GWEN IFILL: Now, part three of our NewsHour forum with Federal Reserve Chairman Ben Bernanke. Jim Lehrer moderated the conversation Sunday night with a group of citizens from in and around Kansas City, Missouri. We broadcast the first two sections, taped at the Federal Reserve Bank of Kansas City, on Monday and Tuesday.

And now, the third and final installment of “Bernanke On the Record,” beginning where the discussion left off last night, talking about home foreclosures.

JIM LEHRER: You’ve already touched on a lot of this already, some of the things that are in the works or are being debated about how we move from here to there, some reorganization, new legislation, et cetera.
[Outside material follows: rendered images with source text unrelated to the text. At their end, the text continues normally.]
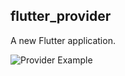 ## flutter_provider

A new Flutter application.

![Provider Example](https://user-images.githubusercontent.com/72328725/95210084-ba1aa100-0808-11eb-855c-285d4545d1f5.png)



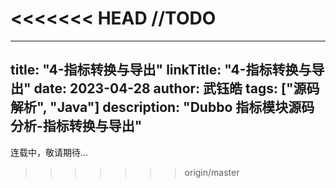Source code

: <<<<<<< HEAD
//TODO
=======
---
title: "4-指标转换与导出"
linkTitle: "4-指标转换与导出"
date: 2023-04-28
author: 武钰皓
tags: ["源码解析", "Java"]
description: "Dubbo 指标模块源码分析-指标转换与导出"
---

连载中，敬请期待...
>>>>>>> origin/master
And let’s start first with Elma Warrick, because it relates exactly to what we’ve been just talking about in terms of foreclosures and housing.

ELMA WARRICK: Good afternoon, Chairman Bernanke. I’m Elma Warrick. I’m the executive director for Home for USA, which is a housing counseling organization HUD-approved.

You know, I’ve heard your responses, and I think they’re wonderfully clear and lucid. But my question has to do with how do we, having been through this in the midst of this perfect storm, how do we protect the consumers going forward and make sure the consumer is served as they ought to be?

BEN BERNANKE: Good question. As I mentioned earlier, the Federal Reserve’s — one of the Federal Reserve’s functions is consumer protection. And we have addressed a number of issues in mortgage area, credit card areas, a bunch of other areas.

As I’ve said before, we were late in addressing the subprime lending problem. There were a lot of loans made that were done without documentation, for example, that were done without clarity about prepayment penalties, that were done without clarity about escrow accounts.

The Federal Reserve a few years ago addressed those issues, and we put together a set of rules which now apply to all lenders, not just banks, but all lenders, that will, I hope, solve those problems going forward. But they weren’t in place early enough, and that is a — I think we have to take some heat for that. And I think that’s appropriate.

But going forward, we have set some rules. The administration, of course, as you may know, has yet a more ambitious plan. They want to create a separate consumer financial protection agency that will have its only mission protecting consumers.

So whether the Federal Reserve does it or another agency does it, I hope that we’ll learn some lessons from this episode and make sure the consumers can make good choices, but that the choices they have are clear, transparent, so that they can shop and not be fooled or deceived in terms of the kinds of financial products that they use.

ELMA WARRICK: Thank you.

JIM LEHRER: Erica Shackelford has a related question.

ERICA SHACKELFORD: Good afternoon, Mr. Chairman. Erica Shackelford. I’m affiliated with the Urban League of Greater Kansas City, and I’m also a full-time student.

Thinking about the mortgage crisis, predatory lenders allowed people to get themselves into loans that they could not afford. What does the Federal Reserve plan to do to educate the public in the future so that this type of crisis does not reoccur? And also, would you support a mandatory education component as part of the mortgage-lending process?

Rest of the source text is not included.